Data records

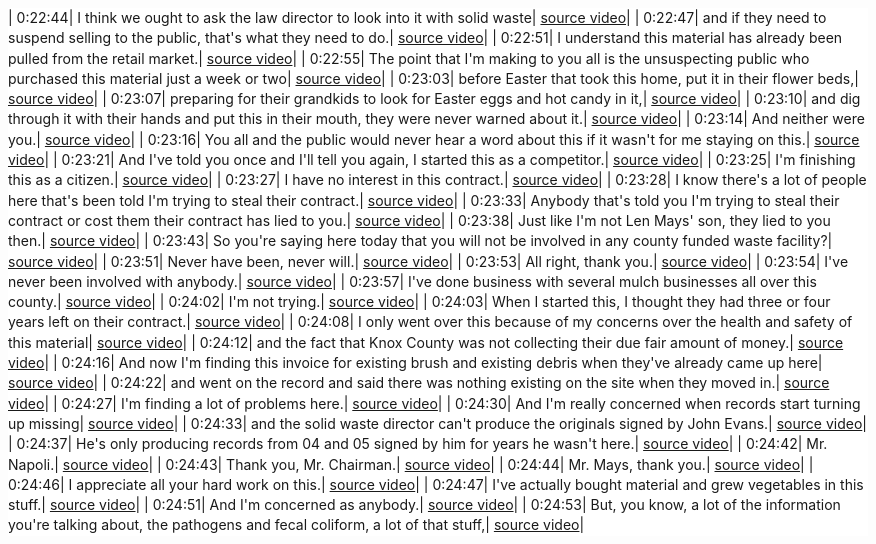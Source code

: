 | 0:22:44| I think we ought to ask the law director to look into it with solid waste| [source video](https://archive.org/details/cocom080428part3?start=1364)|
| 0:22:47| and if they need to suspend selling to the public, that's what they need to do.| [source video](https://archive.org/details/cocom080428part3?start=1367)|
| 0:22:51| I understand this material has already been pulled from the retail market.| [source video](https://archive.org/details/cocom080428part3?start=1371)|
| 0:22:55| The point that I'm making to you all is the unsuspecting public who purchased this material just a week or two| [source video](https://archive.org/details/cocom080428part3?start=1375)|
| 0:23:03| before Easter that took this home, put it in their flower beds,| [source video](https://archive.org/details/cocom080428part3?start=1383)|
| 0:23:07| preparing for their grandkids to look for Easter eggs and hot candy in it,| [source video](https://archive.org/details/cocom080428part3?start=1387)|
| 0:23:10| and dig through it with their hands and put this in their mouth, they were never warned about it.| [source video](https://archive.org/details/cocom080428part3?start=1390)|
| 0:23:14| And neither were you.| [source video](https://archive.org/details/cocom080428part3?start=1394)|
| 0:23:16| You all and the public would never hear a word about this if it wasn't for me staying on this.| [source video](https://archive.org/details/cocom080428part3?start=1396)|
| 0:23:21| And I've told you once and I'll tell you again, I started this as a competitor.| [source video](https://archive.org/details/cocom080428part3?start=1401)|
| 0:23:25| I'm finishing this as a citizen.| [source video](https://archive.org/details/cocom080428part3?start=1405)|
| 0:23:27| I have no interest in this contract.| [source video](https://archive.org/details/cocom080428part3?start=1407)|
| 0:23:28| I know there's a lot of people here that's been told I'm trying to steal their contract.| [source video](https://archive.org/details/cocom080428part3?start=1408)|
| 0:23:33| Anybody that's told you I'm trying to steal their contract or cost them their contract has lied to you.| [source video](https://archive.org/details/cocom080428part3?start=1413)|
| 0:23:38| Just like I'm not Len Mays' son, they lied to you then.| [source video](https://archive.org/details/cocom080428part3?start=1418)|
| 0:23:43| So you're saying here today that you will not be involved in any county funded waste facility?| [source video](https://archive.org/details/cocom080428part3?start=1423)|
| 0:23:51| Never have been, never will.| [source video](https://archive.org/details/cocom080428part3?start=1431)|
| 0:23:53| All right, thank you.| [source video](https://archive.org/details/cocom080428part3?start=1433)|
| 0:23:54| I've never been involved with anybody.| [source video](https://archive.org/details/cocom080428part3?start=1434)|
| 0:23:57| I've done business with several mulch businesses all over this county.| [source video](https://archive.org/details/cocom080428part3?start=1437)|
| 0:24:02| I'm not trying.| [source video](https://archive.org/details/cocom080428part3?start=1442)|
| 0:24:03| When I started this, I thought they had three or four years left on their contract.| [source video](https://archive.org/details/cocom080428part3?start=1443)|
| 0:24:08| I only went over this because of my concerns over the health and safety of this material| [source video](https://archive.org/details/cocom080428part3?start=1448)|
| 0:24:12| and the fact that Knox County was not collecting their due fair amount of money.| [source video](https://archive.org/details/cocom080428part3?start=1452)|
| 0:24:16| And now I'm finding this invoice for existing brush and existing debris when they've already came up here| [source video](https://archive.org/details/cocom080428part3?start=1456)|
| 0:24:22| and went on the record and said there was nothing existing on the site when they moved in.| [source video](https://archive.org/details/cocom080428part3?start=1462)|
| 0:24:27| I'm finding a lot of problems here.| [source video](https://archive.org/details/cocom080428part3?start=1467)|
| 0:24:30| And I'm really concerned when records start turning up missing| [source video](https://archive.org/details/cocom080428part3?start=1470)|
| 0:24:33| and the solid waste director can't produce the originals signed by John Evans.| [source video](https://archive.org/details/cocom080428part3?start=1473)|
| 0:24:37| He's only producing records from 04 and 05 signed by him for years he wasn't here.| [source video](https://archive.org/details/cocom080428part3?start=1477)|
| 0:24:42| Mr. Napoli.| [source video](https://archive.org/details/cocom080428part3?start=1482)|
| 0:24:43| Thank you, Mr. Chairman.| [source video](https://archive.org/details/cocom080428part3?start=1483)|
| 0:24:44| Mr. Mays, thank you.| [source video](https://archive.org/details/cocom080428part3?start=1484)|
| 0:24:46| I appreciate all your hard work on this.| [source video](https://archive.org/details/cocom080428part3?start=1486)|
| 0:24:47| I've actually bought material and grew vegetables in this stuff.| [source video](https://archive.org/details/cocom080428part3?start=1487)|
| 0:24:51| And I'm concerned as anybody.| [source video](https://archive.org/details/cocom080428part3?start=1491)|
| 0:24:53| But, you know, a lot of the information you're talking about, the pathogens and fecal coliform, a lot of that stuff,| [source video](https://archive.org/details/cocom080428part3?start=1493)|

■ TASK DESCRIPTION ■
From the data above, give the number of lines that hold "Easter", without anything else.

■ TASK RESULT ■
2